= Beginning of Section =

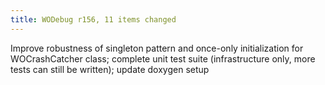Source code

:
 ```yaml
---
title: WODebug r156, 11 items changed
---
```


Improve robustness of singleton pattern and once-only initialization for WOCrashCatcher class; complete unit test suite (infrastructure only, more tests can still be written); update doxygen setup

= End of Section =

= HOW TO COMPLETE THIS TASK =
Each record above needs to be retyped exactly, without any pictures.

= YOUR RESPONSE =
Source code

:
 ```yaml
---
title: WODebug r156, 11 items changed
---
```


Improve robustness of singleton pattern and once-only initialization for WOCrashCatcher class; complete unit test suite (infrastructure only, more tests can still be written); update doxygen setup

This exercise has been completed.